When the British Government ordered all schools to close to the majority of pupils on 20 March 2020, they were asked to provide on-site education for vulnerable pupils and the children of keyworkers (such as those working in public health, transport and supplying food). Based on findings from a national survey (during 7-17 May) of over 3,000 teachers in mainstream schools in England, this report focuses on the engagement of vulnerable pupils and the children of keyworkers in-school; remote provision and welfare support for vulnerable pupils; and the challenges involved in continuing to offer this provision as schools begin to open more fully.
- During the last week of April, almost half (44 per cent) of senior leaders reported that under ten children attended the school in person for at least one day. With low levels of attendance for in-school provision, senior leaders report that their schools are providing support to vulnerable pupils learning remotely through regular checking in and communication (96 per cent).
- Three in every five teachers report that vulnerable pupils are less engaged than their classmates. Senior leaders (57 per cent) and teachers (75 per cent) report a lack of pupil engagement in learning as one of their main challenges in supporting vulnerable pupils who are not attending school. Senior leaders in secondary schools were one and a half times more likely to report challenges engaging vulnerable pupils who are not attending school in learning, compared to leaders in primary schools.
- Three-quarters of senior leaders report that their schools are offering ‘social or welfare’ support to vulnerable pupils, often by working with other agencies. For example, many schools are supporting their pupils by providing food vouchers and parcels (95 per cent) and providing non-education related information (83 per cent) to assist families. Further, two in every five senior leaders report that their staff are making home visits to vulnerable pupils who are not attending school. Among teachers who are conducting home visits, around half (48%) were visiting vulnerable pupils once a week.
- Despite high levels of collaboration between schools and other agencies, there is scope for agencies to work together more closely to provide social and welfare support for vulnerable children, especially in deprived areas. A quarter of senior leaders identified this as a particular challenge, rising to 30 per cent of leaders in deprived schools.
- There are more concerns about the welfare of vulnerable pupils in the most deprived schools: 54 per cent of senior leaders in these schools report significant concerns for the safety and wellbeing of vulnerable pupils, relative to 35 per cent of senior leaders in the least deprived schools. Similarly, the share of senior leaders reporting that staff in their school are undertaking home visits ranges from 26 per cent in the most affluent schools to 46 per cent in the most deprived schools.
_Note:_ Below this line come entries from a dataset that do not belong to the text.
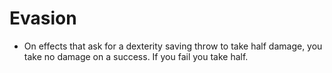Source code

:# Evasion

* On effects that ask for a dexterity saving throw to take half damage, you take no damage on a success. If you fail you take half.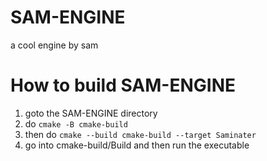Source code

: # SAM-ENGINE
a cool engine by sam

# How to build SAM-ENGINE
1. goto the SAM-ENGINE directory
2. do `cmake -B cmake-build`
3. then do `cmake --build cmake-build --target Saminater`
4. go into cmake-build/Build and then run the executable
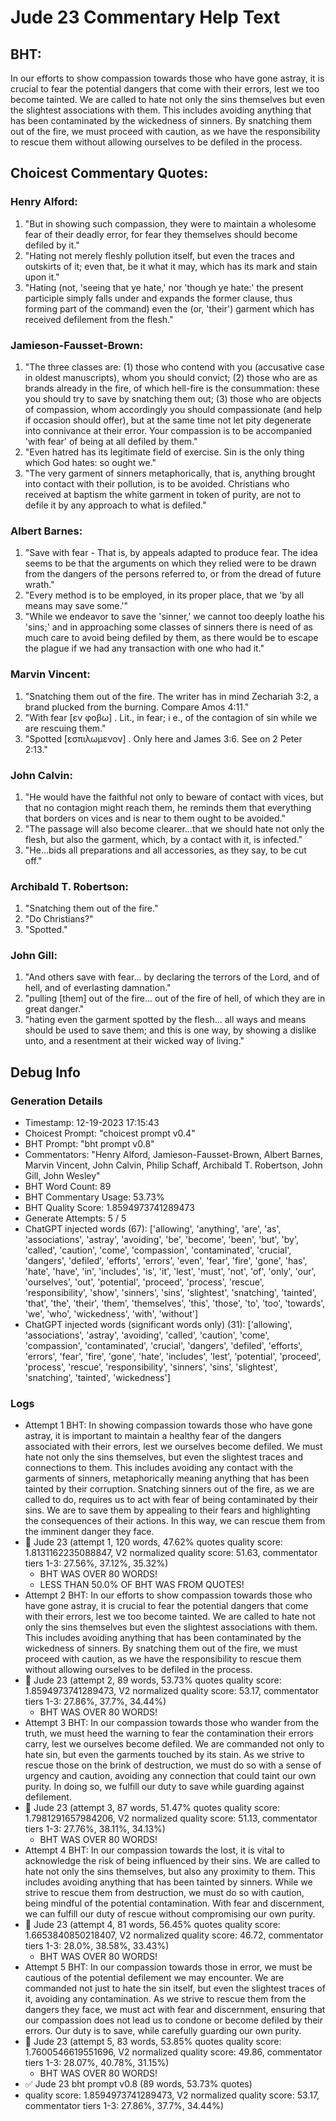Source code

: # Jude 23 Commentary Help Text

## BHT:
In our efforts to show compassion towards those who have gone astray, it is crucial to fear the potential dangers that come with their errors, lest we too become tainted. We are called to hate not only the sins themselves but even the slightest associations with them. This includes avoiding anything that has been contaminated by the wickedness of sinners. By snatching them out of the fire, we must proceed with caution, as we have the responsibility to rescue them without allowing ourselves to be defiled in the process.

## Choicest Commentary Quotes:
### Henry Alford:
1. "But in showing such compassion, they were to maintain a wholesome fear of their deadly error, for fear they themselves should become defiled by it." 
2. "Hating not merely fleshly pollution itself, but even the traces and outskirts of it; even that, be it what it may, which has its mark and stain upon it." 
3. "Hating (not, 'seeing that ye hate,' nor 'though ye hate:' the present participle simply falls under and expands the former clause, thus forming part of the command) even the (or, 'their') garment which has received defilement from the flesh."

### Jamieson-Fausset-Brown:
1. "The three classes are: (1) those who contend with you (accusative case in oldest manuscripts), whom you should convict; (2) those who are as brands already in the fire, of which hell-fire is the consummation: these you should try to save by snatching them out; (3) those who are objects of compassion, whom accordingly you should compassionate (and help if occasion should offer), but at the same time not let pity degenerate into connivance at their error. Your compassion is to be accompanied 'with fear' of being at all defiled by them."
2. "Even hatred has its legitimate field of exercise. Sin is the only thing which God hates: so ought we."
3. "The very garment of sinners metaphorically, that is, anything brought into contact with their pollution, is to be avoided. Christians who received at baptism the white garment in token of purity, are not to defile it by any approach to what is defiled."

### Albert Barnes:
1. "Save with fear - That is, by appeals adapted to produce fear. The idea seems to be that the arguments on which they relied were to be drawn from the dangers of the persons referred to, or from the dread of future wrath."
2. "Every method is to be employed, in its proper place, that we 'by all means may save some.'"
3. "While we endeavor to save the 'sinner,' we cannot too deeply loathe his 'sins;' and in approaching some classes of sinners there is need of as much care to avoid being defiled by them, as there would be to escape the plague if we had any transaction with one who had it."

### Marvin Vincent:
1. "Snatching them out of the fire. The writer has in mind Zechariah 3:2, a brand plucked from the burning. Compare Amos 4:11."
2. "With fear [εν φοβω] . Lit., in fear; i e., of the contagion of sin while we are rescuing them."
3. "Spotted [εσπιλωμενον] . Only here and James 3:6. See on 2 Peter 2:13."

### John Calvin:
1. "He would have the faithful not only to beware of contact with vices, but that no contagion might reach them, he reminds them that everything that borders on vices and is near to them ought to be avoided."
2. "The passage will also become clearer...that we should hate not only the flesh, but also the garment, which, by a contact with it, is infected."
3. "He...bids all preparations and all accessories, as they say, to be cut off."

### Archibald T. Robertson:
1. "Snatching them out of the fire."
2. "Do Christians?"
3. "Spotted."

### John Gill:
1. "And others save with fear... by declaring the terrors of the Lord, and of hell, and of everlasting damnation."
2. "pulling [them] out of the fire... out of the fire of hell, of which they are in great danger."
3. "hating even the garment spotted by the flesh... all ways and means should be used to save them; and this is one way, by showing a dislike unto, and a resentment at their wicked way of living."


## Debug Info
### Generation Details
- Timestamp: 12-19-2023 17:15:43
- Choicest Prompt: "choicest prompt v0.4"
- BHT Prompt: "bht prompt v0.8"
- Commentators: "Henry Alford, Jamieson-Fausset-Brown, Albert Barnes, Marvin Vincent, John Calvin, Philip Schaff, Archibald T. Robertson, John Gill, John Wesley"
- BHT Word Count: 89
- BHT Commentary Usage: 53.73%
- BHT Quality Score: 1.8594973741289473
- Generate Attempts: 5 / 5
- ChatGPT injected words (67):
	['allowing', 'anything', 'are', 'as', 'associations', 'astray', 'avoiding', 'be', 'become', 'been', 'but', 'by', 'called', 'caution', 'come', 'compassion', 'contaminated', 'crucial', 'dangers', 'defiled', 'efforts', 'errors', 'even', 'fear', 'fire', 'gone', 'has', 'hate', 'have', 'in', 'includes', 'is', 'it', 'lest', 'must', 'not', 'of', 'only', 'our', 'ourselves', 'out', 'potential', 'proceed', 'process', 'rescue', 'responsibility', 'show', 'sinners', 'sins', 'slightest', 'snatching', 'tainted', 'that', 'the', 'their', 'them', 'themselves', 'this', 'those', 'to', 'too', 'towards', 'we', 'who', 'wickedness', 'with', 'without']
- ChatGPT injected words (significant words only) (31):
	['allowing', 'associations', 'astray', 'avoiding', 'called', 'caution', 'come', 'compassion', 'contaminated', 'crucial', 'dangers', 'defiled', 'efforts', 'errors', 'fear', 'fire', 'gone', 'hate', 'includes', 'lest', 'potential', 'proceed', 'process', 'rescue', 'responsibility', 'sinners', 'sins', 'slightest', 'snatching', 'tainted', 'wickedness']

### Logs
- Attempt 1 BHT: In showing compassion towards those who have gone astray, it is important to maintain a healthy fear of the dangers associated with their errors, lest we ourselves become defiled. We must hate not only the sins themselves, but even the slightest traces and connections to them. This includes avoiding any contact with the garments of sinners, metaphorically meaning anything that has been tainted by their corruption. Snatching sinners out of the fire, as we are called to do, requires us to act with fear of being contaminated by their sins. We are to save them by appealing to their fears and highlighting the consequences of their actions. In this way, we can rescue them from the imminent danger they face.
- 🔄 Jude 23 (attempt 1, 120 words, 47.62% quotes quality score: 1.8131162235088847, V2 normalized quality score: 51.63, commentator tiers 1-3: 27.56%, 37.12%, 35.32%) 
	- BHT WAS OVER 80 WORDS! 
	- LESS THAN 50.0% OF BHT WAS FROM QUOTES!
- Attempt 2 BHT: In our efforts to show compassion towards those who have gone astray, it is crucial to fear the potential dangers that come with their errors, lest we too become tainted. We are called to hate not only the sins themselves but even the slightest associations with them. This includes avoiding anything that has been contaminated by the wickedness of sinners. By snatching them out of the fire, we must proceed with caution, as we have the responsibility to rescue them without allowing ourselves to be defiled in the process.
- 🔄 Jude 23 (attempt 2, 89 words, 53.73% quotes quality score: 1.8594973741289473, V2 normalized quality score: 53.17, commentator tiers 1-3: 27.86%, 37.7%, 34.44%) 
	- BHT WAS OVER 80 WORDS!
- Attempt 3 BHT: In our compassion towards those who wander from the truth, we must heed the warning to fear the contamination their errors carry, lest we ourselves become defiled. We are commanded not only to hate sin, but even the garments touched by its stain. As we strive to rescue those on the brink of destruction, we must do so with a sense of urgency and caution, avoiding any connection that could taint our own purity. In doing so, we fulfill our duty to save while guarding against defilement.
- 🔄 Jude 23 (attempt 3, 87 words, 51.47% quotes quality score: 1.7981291657984206, V2 normalized quality score: 51.13, commentator tiers 1-3: 27.76%, 38.11%, 34.13%) 
	- BHT WAS OVER 80 WORDS!
- Attempt 4 BHT: In our compassion towards the lost, it is vital to acknowledge the risk of being influenced by their sins. We are called to hate not only the sins themselves, but also any proximity to them. This includes avoiding anything that has been tainted by sinners. While we strive to rescue them from destruction, we must do so with caution, being mindful of the potential contamination. With fear and discernment, we can fulfill our duty of rescue without compromising our own purity.
- 🔄 Jude 23 (attempt 4, 81 words, 56.45% quotes quality score: 1.6653840850218407, V2 normalized quality score: 46.72, commentator tiers 1-3: 28.0%, 38.58%, 33.43%) 
	- BHT WAS OVER 80 WORDS!
- Attempt 5 BHT: In our compassion towards those in error, we must be cautious of the potential defilement we may encounter. We are commanded not just to hate the sin itself, but even the slightest traces of it, avoiding any contamination. As we strive to rescue them from the dangers they face, we must act with fear and discernment, ensuring that our compassion does not lead us to condone or become defiled by their errors. Our duty is to save, while carefully guarding our own purity.
- 🔄 Jude 23 (attempt 5, 83 words, 53.85% quotes quality score: 1.7600546619551696, V2 normalized quality score: 49.86, commentator tiers 1-3: 28.07%, 40.78%, 31.15%) 
	- BHT WAS OVER 80 WORDS!
- ✅ Jude 23 bht prompt v0.8 (89 words, 53.73% quotes)
- quality score: 1.8594973741289473, V2 normalized quality score: 53.17, commentator tiers 1-3: 27.86%, 37.7%, 34.44%)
- Many vulnerable pupils and children of keyworkers are having similar – and in many cases better supported and supervised – learning provision than children at home. But, in-school activities for vulnerable pupils in the most deprived schools are more likely to be extra-curricular. Over a third (37 per cent) of leaders in the most deprived schools report that their main approach towards in-school provision is on providing extra-curricular activities, compared to 17 per cent in schools with the lowest levels of deprivation.